Digregorio, Charlotte, Your Original Personal Ad: Civetta Press; 1995.

However, what if the approved bibliographic format used by the organization were to change? The old bibliographic format has been “locked in” to the files, and typographical errors and missing fields can't easily be caught.

The database-like model can make all the entries consistent and change the bibliographic format through application wizardry. Further, with the database-like model, entries are much more likely to have all the pieces of information identified properly and consistently, so that the entries can be searched on as if they were records in a simple relational database.

<biblio-entry>
<author>Digregorio, Charlotte</author>
<title>Your Original Personal Ad</title>
<publisher>Civetta Press</publisher>
<date>1995</date>
</biblio-entry>

Digregorio, Charlotte, Your Original Personal Ad, Civetta Press, 1995.

Note that if your model requires every field to be marked up but leaves the element order variable, the advantages of the database-like approach will be undermined.

6.4. Strictness of Models

It's a good strategy to start with a model that is relatively tightly circumscribed and expand it as necessary during testing. This way, the later changes will be compatible with any converted or newly written documents, and authors won't have a chance to use dubious markup features before testing has determined whether the features are appropriate. However, DTDs don't have the ability to deprecate or recommend models, only to allow or disallow them. Therefore, if a particular configuration of markup is needed, even if it is appropriate only rarely, the model must allow it.

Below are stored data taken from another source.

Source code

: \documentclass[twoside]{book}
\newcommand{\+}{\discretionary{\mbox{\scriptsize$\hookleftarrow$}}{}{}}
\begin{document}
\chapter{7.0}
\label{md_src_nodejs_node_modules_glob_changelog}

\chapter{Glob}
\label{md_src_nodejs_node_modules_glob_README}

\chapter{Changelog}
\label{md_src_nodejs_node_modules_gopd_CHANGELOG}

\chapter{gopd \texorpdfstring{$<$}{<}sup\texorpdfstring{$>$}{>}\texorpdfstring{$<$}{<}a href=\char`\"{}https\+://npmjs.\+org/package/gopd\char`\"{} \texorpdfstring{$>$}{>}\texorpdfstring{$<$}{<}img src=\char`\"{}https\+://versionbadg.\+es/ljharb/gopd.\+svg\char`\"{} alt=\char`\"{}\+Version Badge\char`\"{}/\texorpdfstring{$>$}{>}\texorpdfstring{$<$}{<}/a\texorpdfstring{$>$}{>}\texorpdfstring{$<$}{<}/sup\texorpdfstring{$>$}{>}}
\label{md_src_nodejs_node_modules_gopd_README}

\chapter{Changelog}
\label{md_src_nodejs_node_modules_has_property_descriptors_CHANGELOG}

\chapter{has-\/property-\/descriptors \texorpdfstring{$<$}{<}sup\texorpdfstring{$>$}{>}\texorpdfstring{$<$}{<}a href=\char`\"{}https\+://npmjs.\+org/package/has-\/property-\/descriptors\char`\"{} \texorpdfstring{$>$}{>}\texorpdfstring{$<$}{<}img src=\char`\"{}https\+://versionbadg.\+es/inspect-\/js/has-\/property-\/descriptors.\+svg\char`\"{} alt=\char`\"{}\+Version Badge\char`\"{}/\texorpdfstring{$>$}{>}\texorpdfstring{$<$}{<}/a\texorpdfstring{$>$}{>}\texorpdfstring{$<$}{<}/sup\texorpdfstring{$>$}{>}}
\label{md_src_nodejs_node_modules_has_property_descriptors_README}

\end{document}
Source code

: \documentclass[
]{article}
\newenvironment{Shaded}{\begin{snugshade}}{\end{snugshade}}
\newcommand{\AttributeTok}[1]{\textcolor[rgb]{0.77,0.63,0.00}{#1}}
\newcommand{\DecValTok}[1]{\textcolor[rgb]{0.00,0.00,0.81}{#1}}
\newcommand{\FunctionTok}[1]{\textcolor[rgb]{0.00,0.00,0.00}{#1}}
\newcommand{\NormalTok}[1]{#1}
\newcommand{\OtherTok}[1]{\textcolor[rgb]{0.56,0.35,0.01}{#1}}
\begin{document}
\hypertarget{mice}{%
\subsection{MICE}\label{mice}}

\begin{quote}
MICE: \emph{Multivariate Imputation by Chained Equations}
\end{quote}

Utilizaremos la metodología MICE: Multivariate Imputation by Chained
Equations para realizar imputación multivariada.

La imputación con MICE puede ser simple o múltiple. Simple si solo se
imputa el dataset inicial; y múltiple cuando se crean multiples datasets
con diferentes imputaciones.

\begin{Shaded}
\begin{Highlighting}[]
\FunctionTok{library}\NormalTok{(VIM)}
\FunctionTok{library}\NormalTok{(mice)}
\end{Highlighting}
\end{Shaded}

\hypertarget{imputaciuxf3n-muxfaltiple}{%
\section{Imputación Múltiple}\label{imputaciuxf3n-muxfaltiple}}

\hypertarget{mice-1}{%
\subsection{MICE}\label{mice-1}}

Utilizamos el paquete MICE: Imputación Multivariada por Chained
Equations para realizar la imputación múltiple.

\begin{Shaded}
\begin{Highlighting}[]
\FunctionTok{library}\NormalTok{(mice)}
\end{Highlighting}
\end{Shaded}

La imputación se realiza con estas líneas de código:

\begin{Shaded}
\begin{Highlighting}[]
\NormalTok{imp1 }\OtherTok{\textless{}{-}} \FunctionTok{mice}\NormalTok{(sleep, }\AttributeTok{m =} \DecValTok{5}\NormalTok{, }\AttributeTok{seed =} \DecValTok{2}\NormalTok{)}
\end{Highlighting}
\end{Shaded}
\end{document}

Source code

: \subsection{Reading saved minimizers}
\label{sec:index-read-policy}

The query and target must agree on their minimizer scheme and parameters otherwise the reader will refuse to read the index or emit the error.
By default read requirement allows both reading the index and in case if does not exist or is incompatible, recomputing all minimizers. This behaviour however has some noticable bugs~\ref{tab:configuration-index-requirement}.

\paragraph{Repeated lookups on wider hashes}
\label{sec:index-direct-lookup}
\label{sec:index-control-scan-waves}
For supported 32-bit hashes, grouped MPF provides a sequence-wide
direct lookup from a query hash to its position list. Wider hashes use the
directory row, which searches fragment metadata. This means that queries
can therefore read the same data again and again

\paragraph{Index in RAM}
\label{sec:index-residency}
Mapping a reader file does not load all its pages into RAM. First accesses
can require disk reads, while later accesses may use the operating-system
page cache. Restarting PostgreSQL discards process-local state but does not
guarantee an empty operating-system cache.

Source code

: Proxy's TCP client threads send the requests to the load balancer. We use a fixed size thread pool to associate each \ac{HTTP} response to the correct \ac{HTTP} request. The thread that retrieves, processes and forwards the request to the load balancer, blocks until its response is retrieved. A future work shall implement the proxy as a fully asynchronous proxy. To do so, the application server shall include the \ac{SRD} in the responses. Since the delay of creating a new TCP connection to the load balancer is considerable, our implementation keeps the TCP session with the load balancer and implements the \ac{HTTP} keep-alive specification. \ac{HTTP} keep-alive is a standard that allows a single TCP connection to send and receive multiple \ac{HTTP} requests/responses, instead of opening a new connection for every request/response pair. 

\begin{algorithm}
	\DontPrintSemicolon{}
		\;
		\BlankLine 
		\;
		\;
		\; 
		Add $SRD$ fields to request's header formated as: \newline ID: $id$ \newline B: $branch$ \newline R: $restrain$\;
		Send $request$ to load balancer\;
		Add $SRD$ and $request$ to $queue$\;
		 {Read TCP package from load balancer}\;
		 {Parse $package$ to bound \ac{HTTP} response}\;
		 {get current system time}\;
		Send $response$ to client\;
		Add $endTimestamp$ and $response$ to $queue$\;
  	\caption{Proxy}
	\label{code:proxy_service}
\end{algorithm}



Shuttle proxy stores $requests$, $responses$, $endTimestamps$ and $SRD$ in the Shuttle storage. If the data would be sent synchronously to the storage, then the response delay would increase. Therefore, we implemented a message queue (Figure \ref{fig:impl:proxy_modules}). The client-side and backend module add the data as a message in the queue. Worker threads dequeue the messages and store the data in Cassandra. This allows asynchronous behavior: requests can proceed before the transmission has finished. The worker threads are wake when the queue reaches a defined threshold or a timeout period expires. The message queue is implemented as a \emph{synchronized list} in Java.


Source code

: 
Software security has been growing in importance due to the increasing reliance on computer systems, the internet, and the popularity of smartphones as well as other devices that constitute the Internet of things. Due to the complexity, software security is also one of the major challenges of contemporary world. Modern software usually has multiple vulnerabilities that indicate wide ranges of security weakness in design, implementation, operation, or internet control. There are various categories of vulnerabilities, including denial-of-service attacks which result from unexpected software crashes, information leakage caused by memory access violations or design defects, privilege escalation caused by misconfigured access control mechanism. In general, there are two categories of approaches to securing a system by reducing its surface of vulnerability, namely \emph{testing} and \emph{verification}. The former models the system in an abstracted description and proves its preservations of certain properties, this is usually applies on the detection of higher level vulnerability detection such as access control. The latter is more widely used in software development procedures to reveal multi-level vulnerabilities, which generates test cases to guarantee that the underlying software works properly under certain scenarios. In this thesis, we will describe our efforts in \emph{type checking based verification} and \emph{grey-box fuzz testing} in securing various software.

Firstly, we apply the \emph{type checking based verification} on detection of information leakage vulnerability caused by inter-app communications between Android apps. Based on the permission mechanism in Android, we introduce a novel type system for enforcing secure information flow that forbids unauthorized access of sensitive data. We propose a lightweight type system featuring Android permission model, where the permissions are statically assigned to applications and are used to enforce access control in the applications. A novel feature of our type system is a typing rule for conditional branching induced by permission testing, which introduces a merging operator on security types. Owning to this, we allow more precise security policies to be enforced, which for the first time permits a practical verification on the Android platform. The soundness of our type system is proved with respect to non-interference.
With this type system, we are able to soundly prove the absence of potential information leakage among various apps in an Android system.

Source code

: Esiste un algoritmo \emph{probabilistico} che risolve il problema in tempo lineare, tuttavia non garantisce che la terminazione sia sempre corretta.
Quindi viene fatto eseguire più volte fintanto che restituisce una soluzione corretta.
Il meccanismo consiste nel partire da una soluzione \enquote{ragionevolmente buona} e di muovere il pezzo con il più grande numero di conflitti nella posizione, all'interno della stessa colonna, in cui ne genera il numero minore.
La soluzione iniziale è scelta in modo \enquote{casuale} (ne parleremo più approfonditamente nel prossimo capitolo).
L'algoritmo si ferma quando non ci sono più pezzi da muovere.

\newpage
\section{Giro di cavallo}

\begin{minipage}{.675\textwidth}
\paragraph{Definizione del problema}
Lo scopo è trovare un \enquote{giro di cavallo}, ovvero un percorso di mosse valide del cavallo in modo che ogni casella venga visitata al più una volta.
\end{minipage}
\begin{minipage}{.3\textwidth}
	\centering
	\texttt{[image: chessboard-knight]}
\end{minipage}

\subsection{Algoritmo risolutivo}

Of course, even the most prescriptive DTD isn't able to enforce every single rule that you may want your documents to adhere to. For example, a DTD can't ensure that an element that's supposed to contain a string of data characters actually contains any, because the various keywords that represent data characters (such as #PCDATA) stand for “zero or more characters.” And you can't write a content model that ensures that all your “cautions” start with imperative verbs. In these cases, you will need to rely on additional validation applications or human checking to make sure the documents meet all requirements.

DTDs are often used to encode editorial and stylistic guidelines, so that companies can keep authors from violating the guidelines simply by requiring that documents be validated before they are accepted for publication. This is often one of the main motivations for migration to SGML in the first place. The question you will need to ask in your modeling effort is: When should a guideline be a DTD rule? For example, you might need to consider whether your sections should be required to contain at least one paragraph or other information unit.

If by allowing a looser model the DTD could produce nonsensical document content, or could produce document content that causes problems for processing, then the model should be restricted. If a restriction would not cause actual problems, there are other factors you can examine to help you make the decision.

  • Realism of the Restriction

    If the documents in the project's scope have a problematic structure but must remain that way, the reference DTD needs to accommodate them. For example, your company might be planning to convert legacy documents that were written before the time when editorial rules had been established (or at least before the time that sufficient validation was being done). However, if you are able to upgrade the quality of documents being newly written, the authoring DTD can encode the desired restrictions in order to help authors conform to the rules.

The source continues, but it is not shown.